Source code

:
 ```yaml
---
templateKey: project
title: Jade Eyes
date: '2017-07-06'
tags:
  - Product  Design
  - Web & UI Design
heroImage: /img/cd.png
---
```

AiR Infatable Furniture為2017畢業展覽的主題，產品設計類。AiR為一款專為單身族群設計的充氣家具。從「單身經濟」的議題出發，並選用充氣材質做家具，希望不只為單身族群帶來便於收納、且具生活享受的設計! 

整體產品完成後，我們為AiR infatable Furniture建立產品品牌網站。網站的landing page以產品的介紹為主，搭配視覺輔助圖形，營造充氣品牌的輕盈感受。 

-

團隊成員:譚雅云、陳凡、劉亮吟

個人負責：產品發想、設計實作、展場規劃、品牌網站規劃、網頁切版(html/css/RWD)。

^^^^^^^^^^^^^^^^

**ACTION ITEM**.
The records above must be repeated exactly, every one of them.

**REPLY TO THE EXERCISE**.
Source code

:
 ```yaml
---
templateKey: project
title: Jade Eyes
date: '2017-07-06'
tags:
  - Product  Design
  - Web & UI Design
heroImage: /img/cd.png
---
```

AiR Infatable Furniture為2017畢業展覽的主題，產品設計類。AiR為一款專為單身族群設計的充氣家具。從「單身經濟」的議題出發，並選用充氣材質做家具，希望不只為單身族群帶來便於收納、且具生活享受的設計! 

整體產品完成後，我們為AiR infatable Furniture建立產品品牌網站。網站的landing page以產品的介紹為主，搭配視覺輔助圖形，營造充氣品牌的輕盈感受。 

-

團隊成員:譚雅云、陳凡、劉亮吟

個人負責：產品發想、設計實作、展場規劃、品牌網站規劃、網頁切版(html/css/RWD)。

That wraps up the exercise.